A promessa do governo era relicitar as concessões em um prazo de até 24 meses contados a partir da qualificação de cada ativo pelo Programa de Parcerias de Investimentos (PPI). Na prática, tem demorado mais tempo e nenhuma relicitação sob a Lei 13.448 de 2017 foi feita até hoje.
A própria lei levou mais de dois anos para ser regulamentada porque o ex-presidente Michel Temer, investigado pela Procuradoria-Geral da República (PGR) no caso do Decreto dos Portos, manifestou publicamente receio de assinar outro decreto presidencial em que pudesse ser acusado de beneficiar empresas.

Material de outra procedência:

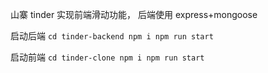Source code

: 山寨 tinder
实现前端滑动功能，
后端使用 express+mongoose

启动后端
`cd tinder-backend npm i npm run start`

启动前端
`cd tinder-clone npm i npm run start`
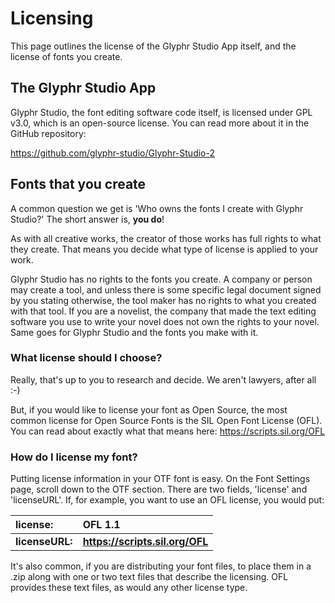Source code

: # Licensing

This page outlines the license of the Glyphr Studio App itself, and the license of fonts you create.

## The Glyphr Studio App

Glyphr Studio, the font editing software code itself, is licensed under GPL v3.0, which is an open-source
license. You can read more about it in the GitHub repository:

https://github.com/glyphr-studio/Glyphr-Studio-2

## Fonts that you create

A common question we get is 'Who owns the fonts I create with Glyphr Studio?' The short answer is, **you do**!

As with all creative works, the creator of those works has full rights to what they create. That means you decide what type of license is applied to your work.

Glyphr Studio has no rights to the fonts you create. A company or person may create a tool, and unless there is some specific legal document signed by you stating otherwise, the tool maker has no rights to what you created with that tool. If you are a novelist, the company that made the text editing software you use to write your novel does not own the rights to your novel. Same goes for Glyphr Studio and the fonts you make with it.

### What license should I choose?

Really, that's up to you to research and decide. We aren't lawyers, after all :-)

But, if you would like to license your font as Open Source, the most common license for Open Source Fonts is the SIL Open Font License (OFL). You can read about exactly what that means here: https://scripts.sil.org/OFL

### How do I license my font?

Putting license information in your OTF font is easy. On the Font Settings page, scroll down to the OTF section. There are two fields, 'license' and 'licenseURL'. If, for example, you want to use an OFL license, you would put:

| license:        | OFL 1.1                         |
| :-------------- | :------------------------------ |
| **licenseURL:** | **https://scripts.sil.org/OFL** |

It's also common, if you are distributing your font files, to place them in a .zip along with one or two text files that describe the licensing. OFL provides these text files, as would any other license type.
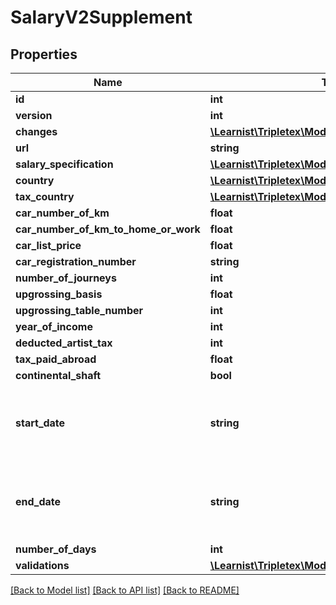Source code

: # SalaryV2Supplement

## Properties
Name | Type | Description | Notes
------------ | ------------- | ------------- | -------------
**id** | **int** |  | [optional] 
**version** | **int** |  | [optional] 
**changes** | [**\Learnist\Tripletex\Model\Change[]**](Change.md) |  | [optional] 
**url** | **string** |  | [optional] 
**salary_specification** | [**\Learnist\Tripletex\Model\SalaryV2Specification**](SalaryV2Specification.md) |  | [optional] 
**country** | [**\Learnist\Tripletex\Model\Country**](Country.md) |  | [optional] 
**tax_country** | [**\Learnist\Tripletex\Model\Country**](Country.md) |  | [optional] 
**car_number_of_km** | **float** |  | [optional] 
**car_number_of_km_to_home_or_work** | **float** |  | [optional] 
**car_list_price** | **float** |  | [optional] 
**car_registration_number** | **string** |  | [optional] 
**number_of_journeys** | **int** |  | [optional] 
**upgrossing_basis** | **float** |  | [optional] 
**upgrossing_table_number** | **int** |  | [optional] 
**year_of_income** | **int** |  | [optional] 
**deducted_artist_tax** | **int** |  | [optional] 
**tax_paid_abroad** | **float** |  | [optional] 
**continental_shaft** | **bool** |  | [optional] 
**start_date** | **string** | start date, currently only for Norwegian Continental Shaft | [optional] 
**end_date** | **string** | end date, currently only for Norwegian Continental Shaft | [optional] 
**number_of_days** | **int** |  | [optional] 
**validations** | [**\Learnist\Tripletex\Model\ApiValidationMessage[]**](ApiValidationMessage.md) |  | [optional] 

[[Back to Model list]](../../README.md#documentation-for-models) [[Back to API list]](../../README.md#documentation-for-api-endpoints) [[Back to README]](../../README.md)

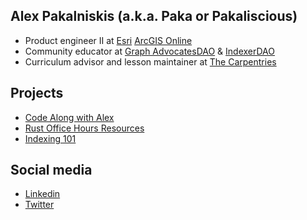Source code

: ## Alex Pakalniskis (a.k.a. Paka or Pakaliscious) 


* Product engineer II at [Esri](https://www.esri.com/en-us/home) [ArcGIS Online](https://www.esri.com/en-us/arcgis/products/arcgis-online/overview)
* Community educator at [Graph AdvocatesDAO](https://docs.graphadvocates.com/) & [IndexerDAO](https://barracuda.io/IndexerDAO)
* Curriculum advisor and lesson maintainer at [The Carpentries](https://carpentries.org/)

## Projects
* [Code Along with Alex](https://www.youtube.com/playlist?list=PLHzllR6SWjI8XVqSJUxZMsnChLv9PgWOs)
* [Rust Office Hours Resources](https://alex-pakalniskis.github.io/RustOfficeHoursResources/sessions.html)
* [Indexing 101](https://indexing101.indexerdao.com/)

## Social media
* [Linkedin](https://www.linkedin.com/in/alexpakalniskis3/)
* [Twitter](https://twitter.com/alexpakalniskis)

Com o respaldo na nova lei e com amplo apoio do segundo escalão do governo, a publicação do decreto gerou enorme expectativa no setor nos últimos meses da gestão Temer. A regulamentação ficou conhecida como “o decreto da semana que vem”, diante da falsa esperança criada com a iminente confirmação em edição do “Diário Oficial da União”.
A primeira devolução amigável qualificada pelo PPI, a da BR-040 (Brasília-Juiz de Fora), ocorreu em fevereiro de 2020. Em tese, o prazo vencia neste mês. A ANTT deverá prorrogar, nos próximos dias, o aditivo contratual com a concessionária Via 040 enquanto prepara sua relicitação.
“São as primeiras experiências de relicitação. É natural que haja uma curva de aprendizado”, diz o superintendente de infraestrutura rodoviária da agência, André Luís Freire. Ele lembra que, como parte de um processo inédito, o primeiro aditivo contratual com a Via 040 ficou sete meses parado por uma medida cautelar do Tribunal de Contas da União (TCU).
Esses aditivos definem questões como a tarifa a ser praticada até a relicitação, o nível mínimo de investimentos e serviços prestados aos usuários, a proibição de que lucros sejam distribuídos aos atuais acionistas da concessão.
Tiago Pereira, diretor da Anac, espera que o novo leilão de São Gonçalo do Amarante possa sair até o fim do primeiro semestre e a relicitação de Viracopos ocorra no fim de 2022. “É natural, quando se fala em troca de operador, que se crie uma expectativa geral de rápida passagem de bastão de uma concessionária para outra. Mas esse é um processo novo, que suscita dúvidas”, afirma Pereira.
Ao anunciar o pedido de devolução do Galeão, na semana passada, o ministro da Infraestrutura, Tarcísio Gomes de Freitas, defendeu a relicitação como a saída menos traumática nos casos analisados tanto para as parte envolvidas quanto para os usuários do serviço, que não são afetados pelos risco de descontinuidade da operação. “É uma solução alternativa, um meio termo entre a execução do contrato e a decretação de caducidade”, afirmou o ministro naquela ocasião.
Na devolução amigável, a iniciativa deve partir da concessionária que formaliza o pedido ao governo. Então, deve-se assinar um termo aditivo que suspende a execução imediata de cláusulas contratuais e garante a continuidade da oferta dos serviços até a escolha de um novo operador.
O governo assume o compromisso de pagar indenização pelos investimentos não amortizados. Alguns valores já começaram a ser analisados pelas agências. Os números ainda serão auditados por verificadoras independentes que já começaram a ser contratadas. A ideia é usar a outorga cobrada na relicitação para custear boa parte das indenizações e não sobrecarregar o caixa do Tesouro.
Hoje, as agências travam uma discussão técnica com o TCU sobre como reconhecer os valores “incontroversos e controversos”. O esforço maior é de blindar o novo operador independentemente do desfecho desse debate.